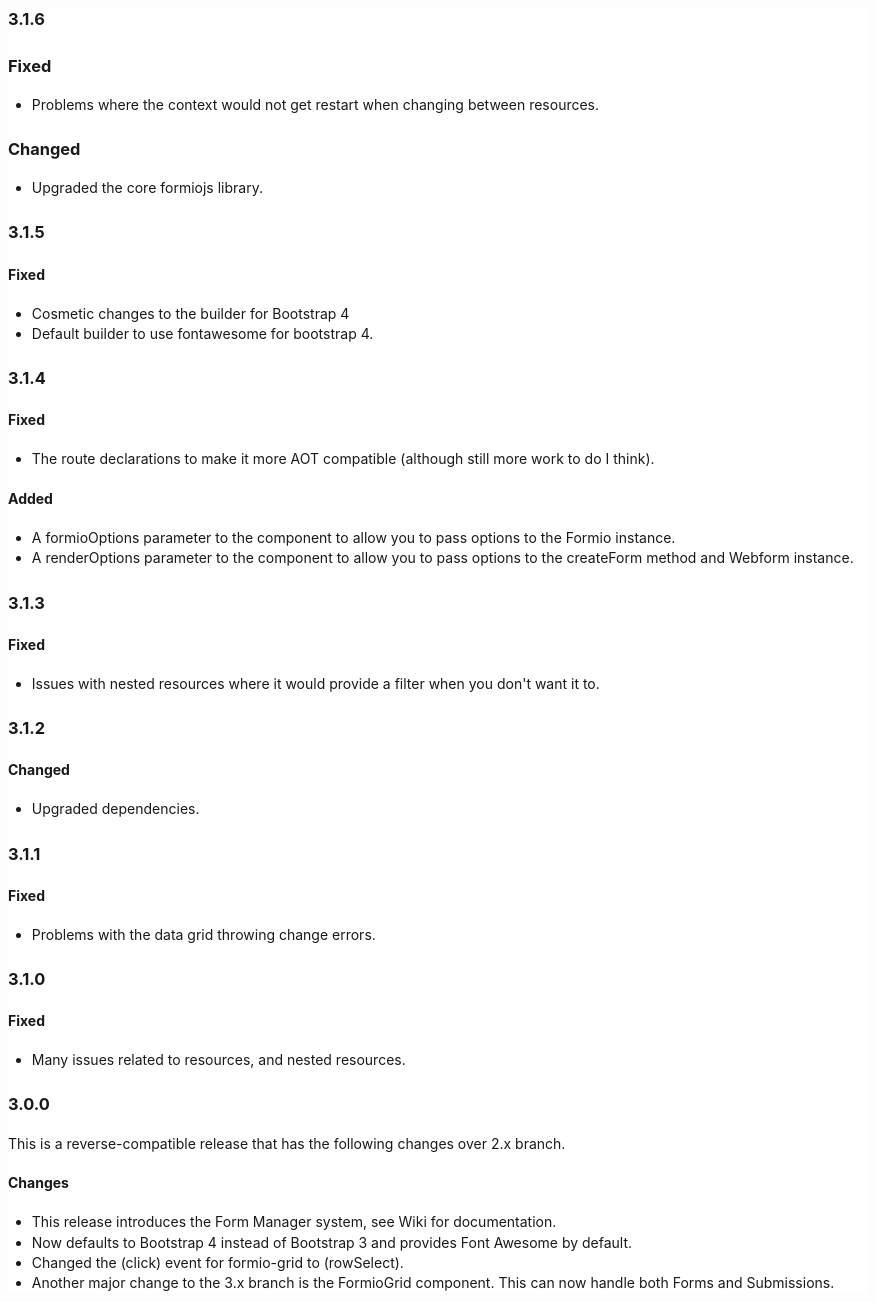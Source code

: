 ### 3.1.6
### Fixed
 - Problems where the context would not get restart when changing between resources.

### Changed
 - Upgraded the core formiojs library.

### 3.1.5
#### Fixed
 - Cosmetic changes to the builder for Bootstrap 4
 - Default builder to use fontawesome for bootstrap 4.

### 3.1.4
#### Fixed
 - The route declarations to make it more AOT compatible (although still more work to do I think).

#### Added
 - A formioOptions parameter to the <formio> component to allow you to pass options to the Formio instance.
 - A renderOptions parameter to the <formio> component to allow you to pass options to the createForm method and Webform instance.

### 3.1.3
#### Fixed
 - Issues with nested resources where it would provide a filter when you don't want it to.

### 3.1.2
#### Changed
 - Upgraded dependencies.

### 3.1.1
#### Fixed
 - Problems with the data grid throwing change errors.

### 3.1.0
#### Fixed
 - Many issues related to resources, and nested resources.

### 3.0.0
This is a reverse-compatible release that has the following changes over 2.x branch.

#### Changes
 - This release introduces the Form Manager system, see Wiki for documentation.
 - Now defaults to Bootstrap 4 instead of Bootstrap 3 and provides Font Awesome by default.
 - Changed the (click) event for formio-grid to (rowSelect).
 - Another major change to the 3.x branch is the FormioGrid component. This can now handle both Forms and Submissions.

────────────────────

• WHAT YOU HAVE TO DO
Leave out the pictures and return the rest of the records exactly.

• RESULT OF THIS EXERCISE
Source code

: ### 3.1.6
### Fixed
 - Problems where the context would not get restart when changing between resources.

### Changed
 - Upgraded the core formiojs library.

### 3.1.5
#### Fixed
 - Cosmetic changes to the builder for Bootstrap 4
 - Default builder to use fontawesome for bootstrap 4.

### 3.1.4
#### Fixed
 - The route declarations to make it more AOT compatible (although still more work to do I think).

#### Added
 - A formioOptions parameter to the <formio> component to allow you to pass options to the Formio instance.
 - A renderOptions parameter to the <formio> component to allow you to pass options to the createForm method and Webform instance.

### 3.1.3
#### Fixed
 - Issues with nested resources where it would provide a filter when you don't want it to.

### 3.1.2
#### Changed
 - Upgraded dependencies.

### 3.1.1
#### Fixed
 - Problems with the data grid throwing change errors.

### 3.1.0
#### Fixed
 - Many issues related to resources, and nested resources.

### 3.0.0
This is a reverse-compatible release that has the following changes over 2.x branch.

#### Changes
 - This release introduces the Form Manager system, see Wiki for documentation.
 - Now defaults to Bootstrap 4 instead of Bootstrap 3 and provides Font Awesome by default.
 - Changed the (click) event for formio-grid to (rowSelect).
 - Another major change to the 3.x branch is the FormioGrid component. This can now handle both Forms and Submissions.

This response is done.